À cet instant, Clément réalisa qu'il était si difficile d'exister et si simple de mourir. Son esprit s'était absenté, le temps de sa réflexion mais, lorsque la lame commença à découper sa gorge, la douleur le ramena à la réalité. On allait l'exécuter devant son frère et sa sœur, et sûrement que leur tour viendrait après.

— Une dernière volonté ? demanda le croque-mitaine.

Le regard dans le vide, le garçon lui dit très sérieusement :

— Une branlette par Mélissa Valmert. Bon sang, cette fille à des doigts de fée.

Le démon se racla la gorge, confus.

— C'est un peu compliqué à réaliser comme dernière volonté. Tu n'aurais pas quelque chose de plus simple ? Je ne sais pas moi, une cigarette ?

— Si tu en as une, je suis preneur.

Le croque-mitaine attrapa un paquet de Philipp Morris dans la poche de sa veste et glissa une cigarette entre les lèvres de Clément. Il lui tendit la flamme d'un briquet et le tabac s'embrasa.

— Merci.

L'adolescent fuma, le corps immobilisé dans une toile d'araignée géante et la lame de son bourreau sous la gorge. Spectateurs impuissants, Fleur et les autres poussaient des protestations étouffées, la bouche muselée par un bâillon.

— Bien, il est l'heure, décréta le croque-mitaine, moins enjoué qu'il ne l'avait été une minute plus tôt.

Clément hocha la tête et, dans un dernier nuage de tabac, cracha le mégot.

— Si les choses s'étaient passées autrement, nous nous serions bien entendus, toi et moi, avoua le démon. Toh'yé idalma.

Le garçon esquissa un sourire et ferma les yeux. Fleur hurla de rage et le bourdonnement qui s'échappa de son bâillon lui annonça l'imminence de sa mort. C'en était fini de lui.

Ding.

Quelqu'un sonna à la porte. L'écho des carillons synthétiques traversa le manoir et, dans ses rebonds, destitua les démons de leur ferveur.

Ding.

Les carillons revinrent à l'assaut et balayèrent les dernières miettes de leur courage. Un démon poussa un glapissement intimidé. Un autre couina et partit s'allonger sous une table. S'ensuivit un concert de gémissements et la foule, prise de panique, s'éparpilla dans le salon.

— Calmez-vous, c'est certainement une erreur, s'écria le croque-mitaine. Nos sens nous trompent.

— Non, vos sens ne vous trompent pas, bafouilla Clément.

Il avala sa salive et poursuivit.

— Moi aussi, je les sens. Ils sont trois, tous de rang supérieur. Vous feriez bien de partir avant qu'ils ne vous attrapent.

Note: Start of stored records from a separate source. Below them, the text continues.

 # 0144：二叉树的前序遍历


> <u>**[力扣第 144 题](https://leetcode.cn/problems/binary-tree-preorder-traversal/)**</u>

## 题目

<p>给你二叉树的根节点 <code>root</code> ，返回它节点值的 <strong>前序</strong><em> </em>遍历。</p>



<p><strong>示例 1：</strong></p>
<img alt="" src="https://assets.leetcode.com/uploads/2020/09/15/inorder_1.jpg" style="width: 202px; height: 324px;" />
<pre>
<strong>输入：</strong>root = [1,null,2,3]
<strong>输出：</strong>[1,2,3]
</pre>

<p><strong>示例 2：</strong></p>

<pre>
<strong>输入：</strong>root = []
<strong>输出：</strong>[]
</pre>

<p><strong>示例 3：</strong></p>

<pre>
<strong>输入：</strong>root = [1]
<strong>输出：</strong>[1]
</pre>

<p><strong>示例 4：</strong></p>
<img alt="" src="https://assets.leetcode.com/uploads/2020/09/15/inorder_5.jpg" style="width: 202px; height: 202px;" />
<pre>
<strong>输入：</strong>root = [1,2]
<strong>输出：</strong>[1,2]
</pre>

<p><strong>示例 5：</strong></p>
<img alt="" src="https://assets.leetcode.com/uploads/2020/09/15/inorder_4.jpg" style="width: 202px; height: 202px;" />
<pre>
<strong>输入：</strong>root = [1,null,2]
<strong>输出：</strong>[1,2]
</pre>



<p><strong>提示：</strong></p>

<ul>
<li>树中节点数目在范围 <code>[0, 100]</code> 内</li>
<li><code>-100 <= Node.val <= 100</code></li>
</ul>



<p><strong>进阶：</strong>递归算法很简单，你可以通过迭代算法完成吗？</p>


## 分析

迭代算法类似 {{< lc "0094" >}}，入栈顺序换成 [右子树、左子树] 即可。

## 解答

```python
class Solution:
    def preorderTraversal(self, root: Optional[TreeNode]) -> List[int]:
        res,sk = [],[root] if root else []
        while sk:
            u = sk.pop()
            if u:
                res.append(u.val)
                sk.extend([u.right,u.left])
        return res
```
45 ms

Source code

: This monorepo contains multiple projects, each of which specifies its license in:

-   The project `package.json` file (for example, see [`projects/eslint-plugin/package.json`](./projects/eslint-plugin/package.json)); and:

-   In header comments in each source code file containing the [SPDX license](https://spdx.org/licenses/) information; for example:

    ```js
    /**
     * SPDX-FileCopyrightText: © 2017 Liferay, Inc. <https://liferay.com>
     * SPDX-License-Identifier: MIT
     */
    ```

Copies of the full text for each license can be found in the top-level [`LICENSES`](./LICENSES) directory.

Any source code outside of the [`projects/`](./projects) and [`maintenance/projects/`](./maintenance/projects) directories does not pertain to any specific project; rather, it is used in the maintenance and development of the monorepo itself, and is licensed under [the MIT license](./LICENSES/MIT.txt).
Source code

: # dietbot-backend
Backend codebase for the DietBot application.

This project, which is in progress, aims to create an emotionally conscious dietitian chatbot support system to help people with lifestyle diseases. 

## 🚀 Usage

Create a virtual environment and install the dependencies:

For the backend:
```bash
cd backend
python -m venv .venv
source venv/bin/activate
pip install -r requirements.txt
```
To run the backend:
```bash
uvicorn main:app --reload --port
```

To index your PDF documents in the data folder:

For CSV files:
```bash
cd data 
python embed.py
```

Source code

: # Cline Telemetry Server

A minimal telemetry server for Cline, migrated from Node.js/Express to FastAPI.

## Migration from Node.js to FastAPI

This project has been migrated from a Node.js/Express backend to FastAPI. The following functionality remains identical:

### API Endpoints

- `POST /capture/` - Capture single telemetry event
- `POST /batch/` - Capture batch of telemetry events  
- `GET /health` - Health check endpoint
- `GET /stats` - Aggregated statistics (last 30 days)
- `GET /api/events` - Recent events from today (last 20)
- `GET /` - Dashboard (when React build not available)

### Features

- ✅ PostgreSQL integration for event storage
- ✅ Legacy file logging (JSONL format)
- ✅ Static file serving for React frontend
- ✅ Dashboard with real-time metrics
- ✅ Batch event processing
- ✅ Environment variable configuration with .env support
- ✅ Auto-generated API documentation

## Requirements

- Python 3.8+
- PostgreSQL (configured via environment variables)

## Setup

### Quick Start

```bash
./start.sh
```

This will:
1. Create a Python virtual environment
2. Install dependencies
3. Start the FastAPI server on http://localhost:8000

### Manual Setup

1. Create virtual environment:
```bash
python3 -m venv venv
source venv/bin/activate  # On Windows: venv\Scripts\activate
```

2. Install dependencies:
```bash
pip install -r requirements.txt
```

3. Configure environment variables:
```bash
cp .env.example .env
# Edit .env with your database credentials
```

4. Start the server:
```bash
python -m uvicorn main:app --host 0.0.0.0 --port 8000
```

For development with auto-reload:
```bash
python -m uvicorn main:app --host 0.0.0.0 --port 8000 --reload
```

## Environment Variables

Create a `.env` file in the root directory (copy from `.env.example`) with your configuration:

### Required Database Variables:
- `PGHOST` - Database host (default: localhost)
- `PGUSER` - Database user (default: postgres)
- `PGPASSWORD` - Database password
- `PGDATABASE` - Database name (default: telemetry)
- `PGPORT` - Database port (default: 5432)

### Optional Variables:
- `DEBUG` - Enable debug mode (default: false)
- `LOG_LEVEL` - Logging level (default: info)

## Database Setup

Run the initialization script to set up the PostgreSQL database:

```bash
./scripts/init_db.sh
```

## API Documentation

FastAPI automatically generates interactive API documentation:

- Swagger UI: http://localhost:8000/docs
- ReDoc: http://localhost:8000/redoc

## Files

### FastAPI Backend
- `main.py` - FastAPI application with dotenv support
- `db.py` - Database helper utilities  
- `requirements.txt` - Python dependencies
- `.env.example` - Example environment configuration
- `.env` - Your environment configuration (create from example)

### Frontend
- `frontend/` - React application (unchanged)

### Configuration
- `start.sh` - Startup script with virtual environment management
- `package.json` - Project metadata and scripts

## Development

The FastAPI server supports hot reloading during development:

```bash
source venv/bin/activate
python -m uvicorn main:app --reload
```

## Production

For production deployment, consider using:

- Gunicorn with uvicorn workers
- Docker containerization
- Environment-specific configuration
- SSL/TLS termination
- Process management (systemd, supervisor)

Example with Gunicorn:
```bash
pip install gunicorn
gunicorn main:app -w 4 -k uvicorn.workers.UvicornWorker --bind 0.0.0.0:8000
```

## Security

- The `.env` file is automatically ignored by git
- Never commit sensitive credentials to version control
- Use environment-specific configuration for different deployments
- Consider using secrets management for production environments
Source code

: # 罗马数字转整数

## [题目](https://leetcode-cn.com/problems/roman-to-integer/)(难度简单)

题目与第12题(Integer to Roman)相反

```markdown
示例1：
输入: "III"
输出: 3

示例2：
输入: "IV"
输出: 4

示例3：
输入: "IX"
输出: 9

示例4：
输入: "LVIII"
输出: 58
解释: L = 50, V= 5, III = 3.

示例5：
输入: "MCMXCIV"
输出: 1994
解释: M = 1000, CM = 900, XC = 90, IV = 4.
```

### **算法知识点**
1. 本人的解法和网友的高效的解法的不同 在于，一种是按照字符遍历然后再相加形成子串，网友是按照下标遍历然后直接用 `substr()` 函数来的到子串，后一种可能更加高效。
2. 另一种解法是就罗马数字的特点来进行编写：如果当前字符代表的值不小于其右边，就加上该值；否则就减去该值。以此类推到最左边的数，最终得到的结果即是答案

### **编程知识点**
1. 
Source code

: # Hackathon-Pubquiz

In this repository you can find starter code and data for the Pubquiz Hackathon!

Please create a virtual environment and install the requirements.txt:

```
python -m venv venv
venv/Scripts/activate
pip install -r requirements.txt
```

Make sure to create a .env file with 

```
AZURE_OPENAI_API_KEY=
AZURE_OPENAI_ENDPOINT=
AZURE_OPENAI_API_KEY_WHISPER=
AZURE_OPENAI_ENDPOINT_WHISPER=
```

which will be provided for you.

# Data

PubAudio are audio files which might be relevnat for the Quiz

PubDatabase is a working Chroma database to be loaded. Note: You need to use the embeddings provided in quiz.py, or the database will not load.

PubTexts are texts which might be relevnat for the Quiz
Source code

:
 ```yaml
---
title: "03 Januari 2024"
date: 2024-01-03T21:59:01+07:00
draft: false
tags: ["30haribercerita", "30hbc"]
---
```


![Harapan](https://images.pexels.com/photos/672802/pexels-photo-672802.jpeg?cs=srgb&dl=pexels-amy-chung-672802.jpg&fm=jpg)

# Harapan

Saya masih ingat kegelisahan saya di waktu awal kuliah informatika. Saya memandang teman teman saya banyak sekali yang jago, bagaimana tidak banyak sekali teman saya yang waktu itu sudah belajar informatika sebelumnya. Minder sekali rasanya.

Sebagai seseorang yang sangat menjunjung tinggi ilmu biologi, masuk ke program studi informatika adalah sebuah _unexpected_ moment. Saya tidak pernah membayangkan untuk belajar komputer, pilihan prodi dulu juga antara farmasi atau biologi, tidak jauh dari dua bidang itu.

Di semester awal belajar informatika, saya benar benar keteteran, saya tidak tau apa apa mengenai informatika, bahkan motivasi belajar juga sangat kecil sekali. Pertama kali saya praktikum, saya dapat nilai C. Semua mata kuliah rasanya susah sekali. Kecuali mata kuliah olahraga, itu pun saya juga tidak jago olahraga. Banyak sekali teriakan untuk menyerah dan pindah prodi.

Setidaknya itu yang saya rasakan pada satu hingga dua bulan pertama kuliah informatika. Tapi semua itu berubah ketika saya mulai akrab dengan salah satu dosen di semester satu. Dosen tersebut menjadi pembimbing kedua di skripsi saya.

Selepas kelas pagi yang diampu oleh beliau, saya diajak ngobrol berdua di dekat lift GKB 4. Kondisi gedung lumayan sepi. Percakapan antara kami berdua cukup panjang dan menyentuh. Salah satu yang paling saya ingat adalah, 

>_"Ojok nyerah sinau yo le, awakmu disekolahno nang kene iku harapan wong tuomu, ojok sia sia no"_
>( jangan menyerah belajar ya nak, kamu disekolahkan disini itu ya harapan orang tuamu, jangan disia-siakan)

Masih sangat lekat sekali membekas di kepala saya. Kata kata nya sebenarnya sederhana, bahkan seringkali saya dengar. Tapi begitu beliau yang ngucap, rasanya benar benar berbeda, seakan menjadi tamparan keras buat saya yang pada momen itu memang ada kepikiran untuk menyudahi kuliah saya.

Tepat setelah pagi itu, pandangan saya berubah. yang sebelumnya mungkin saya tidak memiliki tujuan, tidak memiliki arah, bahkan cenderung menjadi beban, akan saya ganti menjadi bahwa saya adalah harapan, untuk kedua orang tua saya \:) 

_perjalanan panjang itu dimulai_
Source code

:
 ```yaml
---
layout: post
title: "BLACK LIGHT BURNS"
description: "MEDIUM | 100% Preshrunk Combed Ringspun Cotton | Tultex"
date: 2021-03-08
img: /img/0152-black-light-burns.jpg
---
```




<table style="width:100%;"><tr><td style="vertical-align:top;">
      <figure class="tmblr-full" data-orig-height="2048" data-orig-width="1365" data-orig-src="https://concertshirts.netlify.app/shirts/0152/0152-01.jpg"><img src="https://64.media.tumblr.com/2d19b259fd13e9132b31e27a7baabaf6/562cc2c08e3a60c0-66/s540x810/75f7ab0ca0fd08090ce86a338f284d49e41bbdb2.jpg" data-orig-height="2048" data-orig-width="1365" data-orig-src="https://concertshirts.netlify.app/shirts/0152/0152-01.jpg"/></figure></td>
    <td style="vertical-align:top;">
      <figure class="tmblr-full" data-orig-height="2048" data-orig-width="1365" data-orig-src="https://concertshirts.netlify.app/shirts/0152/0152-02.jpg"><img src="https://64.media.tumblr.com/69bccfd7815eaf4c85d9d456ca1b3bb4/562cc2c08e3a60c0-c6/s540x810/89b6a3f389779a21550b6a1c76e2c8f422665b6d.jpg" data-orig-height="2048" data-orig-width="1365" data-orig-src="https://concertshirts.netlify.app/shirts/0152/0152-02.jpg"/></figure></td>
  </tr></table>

Après avoir scandé qu'il n'y avait rien à craindre, le croque-mitaine ordonna à l'un de ses sbires d'aller ouvrir la porte d'entrée. Le démon qu'il sollicita le scruta un instant. C'était un corps nu et sans tête, dont le ventre arborait trois visages placés en triangle. Ses six yeux implorèrent son indulgence.

— Dépêche-toi, ordonna le croque-mitaine dans un claquement de doigts.

Le démon disparut dans le couloir menant à l'entrée. Ses pas devinrent hésitants à mesure qu'il approchait du hall. Une fois arrivé devant la porte, il ouvrit et inspecta la cour. Finalement, il retourna auprès de ses semblables, bredouille.

Le croque-mitaine afficha un sourire réjoui.

— Je vous l'avais bien dit, il n'y a rien...

Le démon aux trois visages explosa. Son corps se répandit aux quatre coins de la pièce et du sang noir tapissa les murs.

Les enfants Foladel surgirent dans le salon.

— Bonsoir, lança chaleureusement Valentine.

Il y eut un moment de silence. Pétrifiés d'effroi, les démons contemplèrent les ombres qui flottaient au-dessus des trois visiteurs et personne ne songea à fuir. À quoi bon. S'ils se laissaient faire, s'ils attendaient calmement leur mort, alors peut-être serait-elle plus douce. Car ils n'étaient pas dupes. Des démonistes pareils ne s'embêtaient pas à capturer. Ils tuaient.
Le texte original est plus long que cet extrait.